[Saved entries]
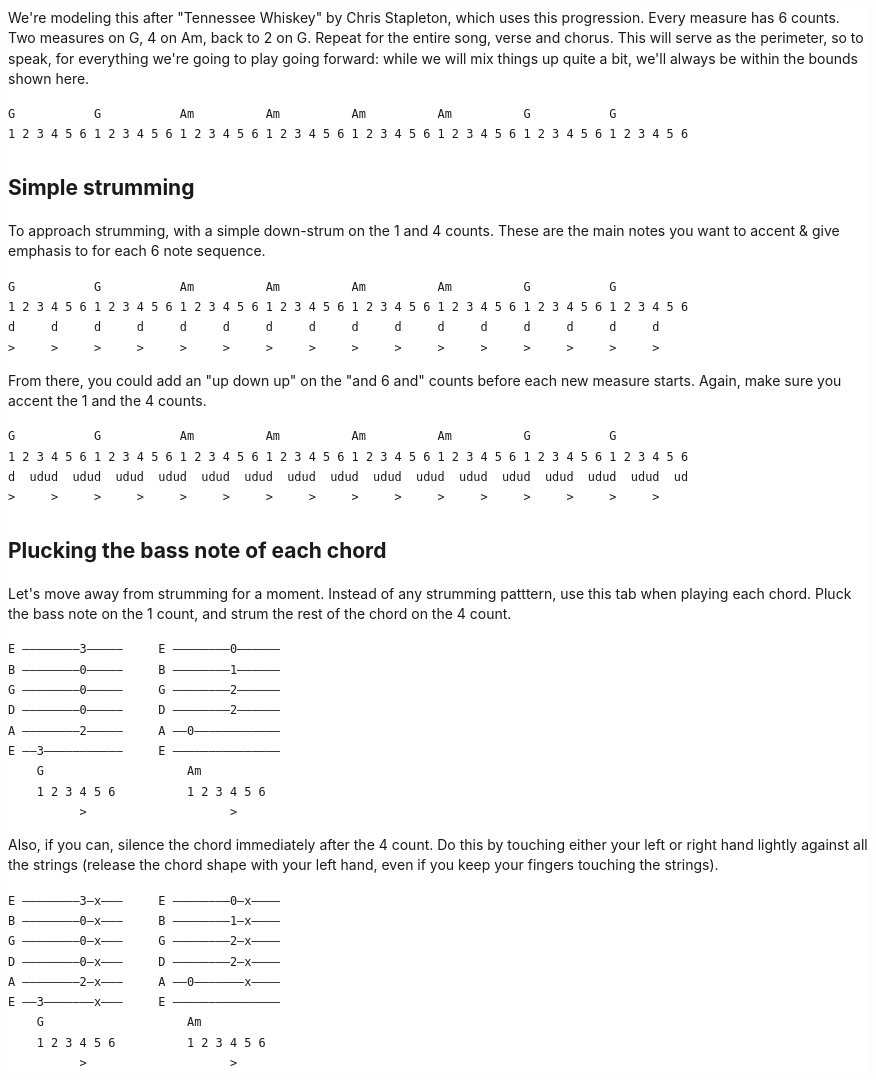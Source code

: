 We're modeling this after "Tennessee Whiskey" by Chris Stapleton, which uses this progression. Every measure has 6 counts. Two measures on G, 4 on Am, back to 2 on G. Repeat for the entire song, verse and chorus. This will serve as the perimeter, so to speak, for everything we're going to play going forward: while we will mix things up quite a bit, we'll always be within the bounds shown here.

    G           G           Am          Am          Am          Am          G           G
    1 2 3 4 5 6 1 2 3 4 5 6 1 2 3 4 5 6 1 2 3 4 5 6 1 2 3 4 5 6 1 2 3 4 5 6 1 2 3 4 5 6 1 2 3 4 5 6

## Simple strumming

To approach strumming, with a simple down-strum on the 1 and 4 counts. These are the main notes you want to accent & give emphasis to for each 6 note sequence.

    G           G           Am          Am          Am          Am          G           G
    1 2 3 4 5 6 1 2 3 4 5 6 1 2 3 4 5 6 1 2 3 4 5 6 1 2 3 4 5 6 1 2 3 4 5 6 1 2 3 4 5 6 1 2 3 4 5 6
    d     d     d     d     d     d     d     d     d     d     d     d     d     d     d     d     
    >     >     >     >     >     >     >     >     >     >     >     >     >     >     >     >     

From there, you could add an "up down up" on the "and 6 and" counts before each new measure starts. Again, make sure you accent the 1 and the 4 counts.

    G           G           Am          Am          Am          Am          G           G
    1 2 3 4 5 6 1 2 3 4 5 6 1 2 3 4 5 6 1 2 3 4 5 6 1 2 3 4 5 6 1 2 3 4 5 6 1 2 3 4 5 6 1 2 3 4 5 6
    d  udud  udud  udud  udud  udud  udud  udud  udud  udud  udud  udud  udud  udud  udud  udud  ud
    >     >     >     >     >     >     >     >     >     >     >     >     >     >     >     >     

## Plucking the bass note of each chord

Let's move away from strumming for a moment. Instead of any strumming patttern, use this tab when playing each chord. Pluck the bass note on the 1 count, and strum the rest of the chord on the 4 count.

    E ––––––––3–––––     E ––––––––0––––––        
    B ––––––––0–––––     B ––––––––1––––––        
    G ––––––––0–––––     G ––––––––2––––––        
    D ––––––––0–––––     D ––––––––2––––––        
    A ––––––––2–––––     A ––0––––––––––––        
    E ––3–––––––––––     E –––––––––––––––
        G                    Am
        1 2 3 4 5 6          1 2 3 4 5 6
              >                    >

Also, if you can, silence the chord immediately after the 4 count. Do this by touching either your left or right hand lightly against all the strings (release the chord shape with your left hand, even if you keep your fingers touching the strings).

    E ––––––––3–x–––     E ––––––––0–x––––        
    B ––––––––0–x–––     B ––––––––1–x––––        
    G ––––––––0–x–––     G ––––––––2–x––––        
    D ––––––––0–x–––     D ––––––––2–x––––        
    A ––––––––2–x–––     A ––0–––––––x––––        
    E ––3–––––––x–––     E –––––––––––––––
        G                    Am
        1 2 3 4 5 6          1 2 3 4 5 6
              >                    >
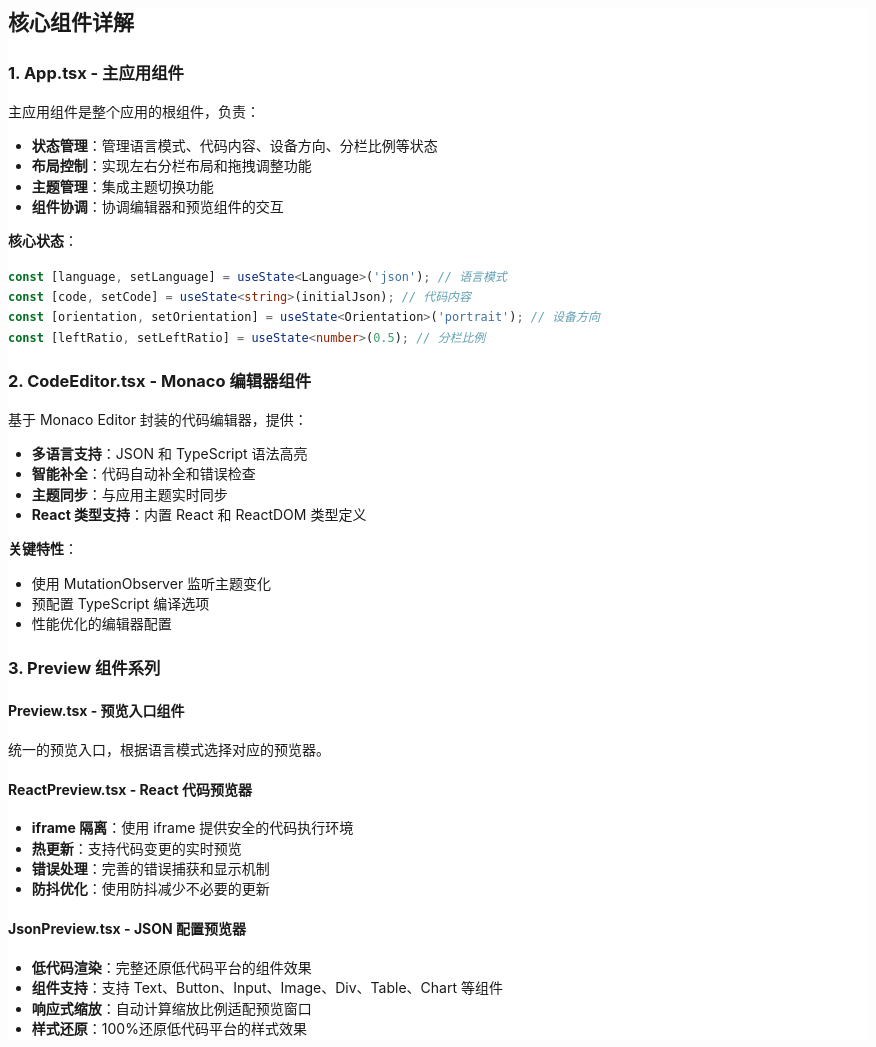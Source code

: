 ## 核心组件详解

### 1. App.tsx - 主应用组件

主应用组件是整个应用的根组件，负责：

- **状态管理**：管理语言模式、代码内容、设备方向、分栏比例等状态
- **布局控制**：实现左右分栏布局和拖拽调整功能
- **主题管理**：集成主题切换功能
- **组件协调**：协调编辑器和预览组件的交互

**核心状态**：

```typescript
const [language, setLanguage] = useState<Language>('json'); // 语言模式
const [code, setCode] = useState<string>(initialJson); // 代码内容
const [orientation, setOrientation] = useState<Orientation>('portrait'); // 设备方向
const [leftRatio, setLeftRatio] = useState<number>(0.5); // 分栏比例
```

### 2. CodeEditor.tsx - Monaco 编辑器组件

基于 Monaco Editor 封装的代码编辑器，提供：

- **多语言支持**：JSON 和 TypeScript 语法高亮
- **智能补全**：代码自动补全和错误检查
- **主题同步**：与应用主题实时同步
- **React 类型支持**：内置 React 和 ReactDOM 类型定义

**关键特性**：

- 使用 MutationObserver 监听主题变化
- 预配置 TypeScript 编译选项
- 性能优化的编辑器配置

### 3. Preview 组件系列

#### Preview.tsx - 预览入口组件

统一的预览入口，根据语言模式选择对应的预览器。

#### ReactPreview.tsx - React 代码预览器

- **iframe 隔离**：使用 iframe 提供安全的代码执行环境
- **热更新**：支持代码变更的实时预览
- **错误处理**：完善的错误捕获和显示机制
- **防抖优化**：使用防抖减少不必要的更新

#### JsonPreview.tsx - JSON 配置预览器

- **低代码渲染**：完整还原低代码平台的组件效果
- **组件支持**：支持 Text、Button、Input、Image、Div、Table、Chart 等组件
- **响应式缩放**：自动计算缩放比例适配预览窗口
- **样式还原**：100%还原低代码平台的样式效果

> **Task description**: In the records above, find each line that mentions the word "设备方向", and copy it.

> **Output for this exercise**:
- **状态管理**：管理语言模式、代码内容、设备方向、分栏比例等状态
const [orientation, setOrientation] = useState<Orientation>('portrait'); // 设备方向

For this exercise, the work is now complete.